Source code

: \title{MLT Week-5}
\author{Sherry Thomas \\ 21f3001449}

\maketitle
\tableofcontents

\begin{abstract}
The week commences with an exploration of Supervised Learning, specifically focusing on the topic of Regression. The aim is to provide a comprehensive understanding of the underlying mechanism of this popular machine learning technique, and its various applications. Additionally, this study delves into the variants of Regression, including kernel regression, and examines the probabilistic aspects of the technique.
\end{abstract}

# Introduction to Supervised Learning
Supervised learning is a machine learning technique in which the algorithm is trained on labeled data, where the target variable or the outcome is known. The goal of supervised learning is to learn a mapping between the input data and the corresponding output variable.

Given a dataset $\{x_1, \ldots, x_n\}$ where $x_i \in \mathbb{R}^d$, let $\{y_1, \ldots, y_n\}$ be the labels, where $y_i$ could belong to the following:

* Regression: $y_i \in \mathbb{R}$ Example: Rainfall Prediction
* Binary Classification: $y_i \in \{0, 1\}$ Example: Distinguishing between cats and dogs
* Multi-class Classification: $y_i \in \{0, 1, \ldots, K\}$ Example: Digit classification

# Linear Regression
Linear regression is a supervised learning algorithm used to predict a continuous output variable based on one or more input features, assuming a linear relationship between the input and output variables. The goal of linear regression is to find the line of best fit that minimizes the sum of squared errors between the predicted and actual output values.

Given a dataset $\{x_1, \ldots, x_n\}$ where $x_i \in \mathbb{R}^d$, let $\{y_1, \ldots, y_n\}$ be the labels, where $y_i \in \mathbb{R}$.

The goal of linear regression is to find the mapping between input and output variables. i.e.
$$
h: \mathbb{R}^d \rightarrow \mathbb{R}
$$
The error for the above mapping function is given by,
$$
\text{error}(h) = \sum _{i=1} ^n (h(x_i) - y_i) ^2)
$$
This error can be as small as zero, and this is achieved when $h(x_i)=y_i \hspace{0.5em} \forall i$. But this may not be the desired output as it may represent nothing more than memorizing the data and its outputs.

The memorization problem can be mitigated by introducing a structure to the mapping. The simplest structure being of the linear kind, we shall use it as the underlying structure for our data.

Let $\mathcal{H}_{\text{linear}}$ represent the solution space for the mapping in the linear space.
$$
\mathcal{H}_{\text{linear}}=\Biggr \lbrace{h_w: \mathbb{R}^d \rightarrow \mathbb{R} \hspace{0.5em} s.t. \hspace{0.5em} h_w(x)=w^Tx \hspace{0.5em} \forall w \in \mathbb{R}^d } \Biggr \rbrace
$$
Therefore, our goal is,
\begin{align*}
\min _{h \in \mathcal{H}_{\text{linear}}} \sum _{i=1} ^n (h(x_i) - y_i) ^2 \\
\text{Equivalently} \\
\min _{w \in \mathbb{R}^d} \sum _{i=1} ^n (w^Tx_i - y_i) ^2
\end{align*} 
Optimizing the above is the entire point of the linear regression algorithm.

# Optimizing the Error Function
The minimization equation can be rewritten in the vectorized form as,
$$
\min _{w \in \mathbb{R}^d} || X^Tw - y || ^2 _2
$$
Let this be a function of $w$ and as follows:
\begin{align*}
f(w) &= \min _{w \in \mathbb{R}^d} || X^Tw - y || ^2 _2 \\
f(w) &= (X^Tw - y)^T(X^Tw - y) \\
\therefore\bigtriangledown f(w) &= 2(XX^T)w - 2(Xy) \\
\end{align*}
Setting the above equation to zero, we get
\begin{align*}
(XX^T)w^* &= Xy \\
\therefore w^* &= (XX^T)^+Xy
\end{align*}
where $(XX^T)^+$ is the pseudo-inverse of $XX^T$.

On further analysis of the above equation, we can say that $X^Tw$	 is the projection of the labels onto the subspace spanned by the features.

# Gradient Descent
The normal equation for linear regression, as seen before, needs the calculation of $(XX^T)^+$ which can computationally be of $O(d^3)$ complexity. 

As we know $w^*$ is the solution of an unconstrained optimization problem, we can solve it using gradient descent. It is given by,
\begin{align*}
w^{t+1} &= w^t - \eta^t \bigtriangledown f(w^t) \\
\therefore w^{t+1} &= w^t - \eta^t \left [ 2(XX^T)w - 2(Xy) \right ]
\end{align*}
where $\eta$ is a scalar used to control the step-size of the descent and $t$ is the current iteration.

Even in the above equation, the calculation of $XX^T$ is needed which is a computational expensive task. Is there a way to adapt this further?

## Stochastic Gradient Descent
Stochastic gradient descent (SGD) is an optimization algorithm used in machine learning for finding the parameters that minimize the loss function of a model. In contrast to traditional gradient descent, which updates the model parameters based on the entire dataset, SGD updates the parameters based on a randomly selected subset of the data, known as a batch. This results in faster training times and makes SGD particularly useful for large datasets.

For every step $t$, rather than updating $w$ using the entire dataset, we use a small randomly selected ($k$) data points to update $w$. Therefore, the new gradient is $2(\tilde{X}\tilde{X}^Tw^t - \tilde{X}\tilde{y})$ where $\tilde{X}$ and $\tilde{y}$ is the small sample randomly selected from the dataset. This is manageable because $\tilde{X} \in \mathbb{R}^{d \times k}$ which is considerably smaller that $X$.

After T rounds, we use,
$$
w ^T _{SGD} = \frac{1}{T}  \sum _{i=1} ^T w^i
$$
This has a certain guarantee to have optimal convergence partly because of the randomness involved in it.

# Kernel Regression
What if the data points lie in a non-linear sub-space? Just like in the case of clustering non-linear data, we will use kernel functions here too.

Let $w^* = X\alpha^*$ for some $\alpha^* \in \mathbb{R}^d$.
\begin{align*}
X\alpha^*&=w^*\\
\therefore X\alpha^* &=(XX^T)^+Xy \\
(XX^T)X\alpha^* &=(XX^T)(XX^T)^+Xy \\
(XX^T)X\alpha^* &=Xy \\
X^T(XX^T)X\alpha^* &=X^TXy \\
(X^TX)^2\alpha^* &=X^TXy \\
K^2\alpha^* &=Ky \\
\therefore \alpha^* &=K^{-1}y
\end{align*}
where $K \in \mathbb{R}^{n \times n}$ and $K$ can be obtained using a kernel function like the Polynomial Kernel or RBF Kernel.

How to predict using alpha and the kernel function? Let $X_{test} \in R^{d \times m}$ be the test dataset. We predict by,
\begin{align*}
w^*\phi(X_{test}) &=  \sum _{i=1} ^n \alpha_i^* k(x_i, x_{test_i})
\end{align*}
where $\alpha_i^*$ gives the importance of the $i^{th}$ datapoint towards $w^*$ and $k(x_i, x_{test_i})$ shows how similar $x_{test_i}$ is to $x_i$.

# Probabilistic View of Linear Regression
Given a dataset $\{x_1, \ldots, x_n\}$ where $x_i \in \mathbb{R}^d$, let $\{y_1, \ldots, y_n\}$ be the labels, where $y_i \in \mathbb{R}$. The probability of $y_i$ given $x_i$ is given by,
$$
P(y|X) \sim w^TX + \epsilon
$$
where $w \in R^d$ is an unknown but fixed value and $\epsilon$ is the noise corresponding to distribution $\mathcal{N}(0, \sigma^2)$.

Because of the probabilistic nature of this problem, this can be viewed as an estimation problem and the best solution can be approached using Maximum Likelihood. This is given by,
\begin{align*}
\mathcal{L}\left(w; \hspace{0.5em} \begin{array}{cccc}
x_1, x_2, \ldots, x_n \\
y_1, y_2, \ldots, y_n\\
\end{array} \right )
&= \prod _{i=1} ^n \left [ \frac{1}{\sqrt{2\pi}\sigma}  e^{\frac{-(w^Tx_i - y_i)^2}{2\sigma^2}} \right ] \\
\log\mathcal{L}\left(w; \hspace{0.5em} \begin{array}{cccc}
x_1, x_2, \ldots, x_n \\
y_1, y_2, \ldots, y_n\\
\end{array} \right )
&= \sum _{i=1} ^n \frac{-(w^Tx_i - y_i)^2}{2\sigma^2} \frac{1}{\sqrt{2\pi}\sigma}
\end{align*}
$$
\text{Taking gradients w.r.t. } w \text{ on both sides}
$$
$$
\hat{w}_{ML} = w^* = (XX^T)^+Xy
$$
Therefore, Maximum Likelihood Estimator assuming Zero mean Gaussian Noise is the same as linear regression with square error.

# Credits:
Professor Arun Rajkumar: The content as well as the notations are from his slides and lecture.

++++++++++

Find the word "Optimizing" in the entries and show each line where it is found.

Optimizing the above is the entire point of the linear regression algorithm.
# Optimizing the Error Function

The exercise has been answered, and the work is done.